C.S. You just mentioned that your new treatise will also concern the role played by color in your musical approach. That says something about this element's importance, and it requires some explanation.


O.M. For a composer, there are different ways of conceiving color.

The first and most interesting is the one we mentioned earlier, which is to say, the sound-color relationship perceived physiologically. I told you about my friend Blanc-Gatti, the Swiss painter who suffered from physiological synesthesia. I own five of his paintings, all, unfortunately, only hastily executed. He sets down on canvas a very brief, very fleeting moment of colors perceived in this manner, and the colors turn, shift, and interact exactly like sounds. These paintings clearly reveal a certain aspect of the link between color and sound. It's extraordinary that, not having the blessed malady of my painter friend, I am all the same affected by a sort of synesthesia, more in my mind than in my body, that allows me, when I hear music and also when I read it, to see inwardly, in my mind's eye, colors that move with the music; and I vividly sense these colors, and sometimes I've precisely indicated their correspondence in my scores. Obviously, one should be able to prove this relationship scientifically, but I cannot.

C.S. Do you see these colors or do you imagine them?

O.M. I see them inwardly; this is not imagination, nor is it a physical phenomenon. It's an inward reality.

C.S. So, when a door creaks, you see a color?

O.M. No, the correspondence relates only to genuine music, with melodies, chords, rhythms, complexes of sounds, and durations.

C.S. And you've always been subject to this rather exceptional phenomenon?

O.M. I think so.

C.S. But you try to translate colors in your music?

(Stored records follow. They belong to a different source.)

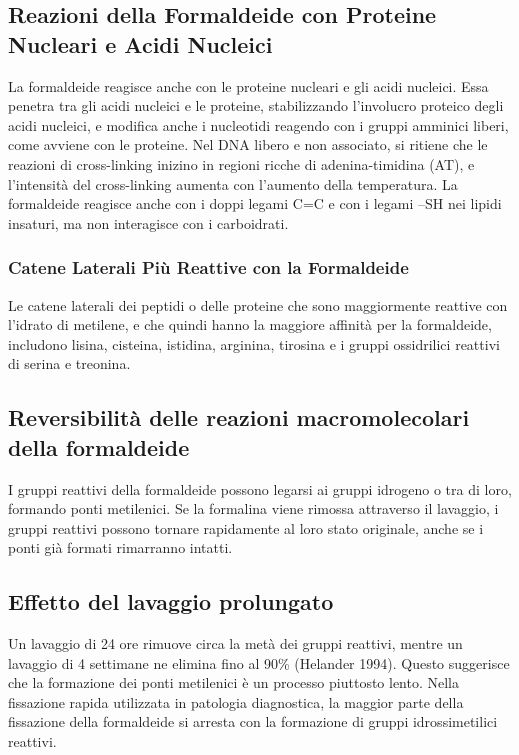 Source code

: \subsection{Reazioni della Formaldeide con Proteine Nucleari e Acidi Nucleici}
La formaldeide reagisce anche con le proteine nucleari e gli acidi nucleici. Essa penetra tra gli acidi nucleici e le proteine, stabilizzando l'involucro proteico degli acidi nucleici, e modifica anche i nucleotidi reagendo con i gruppi amminici liberi, come avviene con le proteine. Nel DNA libero e non associato, si ritiene che le reazioni di cross-linking inizino in regioni ricche di adenina-timidina (AT), e l'intensità del cross-linking aumenta con l'aumento della temperatura. La formaldeide reagisce anche con i doppi legami C=C e con i legami –SH nei lipidi insaturi, ma non interagisce con i carboidrati.

\subsubsection{Catene Laterali Più Reattive con la Formaldeide}
Le catene laterali dei peptidi o delle proteine che sono maggiormente reattive con l'idrato di metilene, e che quindi hanno la maggiore affinità per la formaldeide, includono lisina, cisteina, istidina, arginina, tirosina e i gruppi ossidrilici reattivi di serina e treonina.


\subsection{Reversibilità delle reazioni macromolecolari della formaldeide}
I gruppi reattivi della formaldeide possono legarsi ai gruppi idrogeno o tra di loro, formando ponti metilenici. Se la formalina viene rimossa attraverso il lavaggio, i gruppi reattivi possono tornare rapidamente al loro stato originale, anche se i ponti già formati rimarranno intatti.

\subsection{Effetto del lavaggio prolungato}
Un lavaggio di 24 ore rimuove circa la metà dei gruppi reattivi, mentre un lavaggio di 4 settimane ne elimina fino al 90\% (Helander 1994). Questo suggerisce che la formazione dei ponti metilenici è un processo piuttosto lento. Nella fissazione rapida utilizzata in patologia diagnostica, la maggior parte della fissazione della formaldeide si arresta con la formazione di gruppi idrossimetilici reattivi.


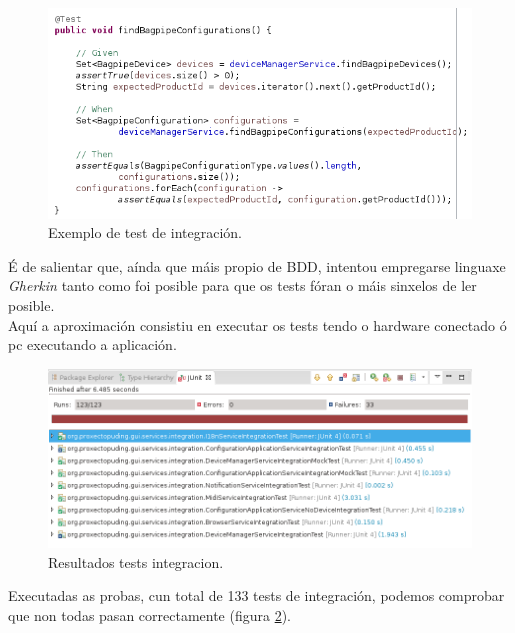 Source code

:   \begin{figure}[htbp]
   \centering
   \includegraphics[scale=0.8,keepaspectratio=true]{./imagenes/test-integracion.png}
   \caption{Exemplo de test de integración.}
   \label{figura:TestIntegracion}
  \end{figure}
  
  É de salientar que, aínda que máis propio de BDD, intentou empregarse linguaxe
  \textit{Gherkin} \cite{Gherkin} tanto como foi posible para que os tests fóran
  o máis sinxelos de ler posible. \\
 
 Aquí a aproximación consistiu en executar os tests tendo o hardware conectado ó
 pc executando a aplicación. \\
 
 \begin{figure}[htbp]
  \centering
  \includegraphics[scale=0.6,keepaspectratio=true]{./imagenes/resultados-tests-integracion.png}
  \caption{Resultados tests integracion.}
  \label{figura:ResultadosTestIntegracion}
 \end{figure}
  
 Executadas as probas, cun total de 133 tests de integración, podemos comprobar
 que non todas pasan correctamente
 (figura \ref{figura:ResultadosTestIntegracion}). \\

O.M. I do indeed try to translate colors into music; for me, certain found complexes and sonorities are linked to complexes of color, and fuse them with full knowledge of this.

C.S. Have you ever drawn inspiration for a work from the colors of a painting?

O.M. No, never. I repeat that, for me, certain sonorities are linked to certain complexes of colors, and I use them like colors, juxtaposing them and putting them in relief one against the other, as a painter enhances one color with its complement.

C.S. Have you never wanted to paint?

O.M.In my childhood, when I was reading Shakespeare, I did devise some stage sets in a way that relates to my love for stained glass. For the backdrop, I used cellophane which I found in candy boxes or pastry wrappers, and I'd paint the cellophane with colored ink or watercolors; then I'd place my décors in front of a windowpane, and the sun passing through the colored cellophane would produce luminous and colorful projections on the floor of my little stage as well as on the dramatis personae. Thus I managed to transform my set, just as an electrician controls a spotlight in a theater.

C.S. In sum, would your personal theory then be that of total freedom?


O.M. The word "freedom" is foreign to me. "Hierarchy," too.
Hierarchy of what? Freedom from what? The classic tonalities had a tonic. The ancient modes had a final. My modes have neither a tonic nor a final; they are colors. The classical chords have attractions and resolutions. My chords are colors. They engender intellectual colors, which evolve along with them.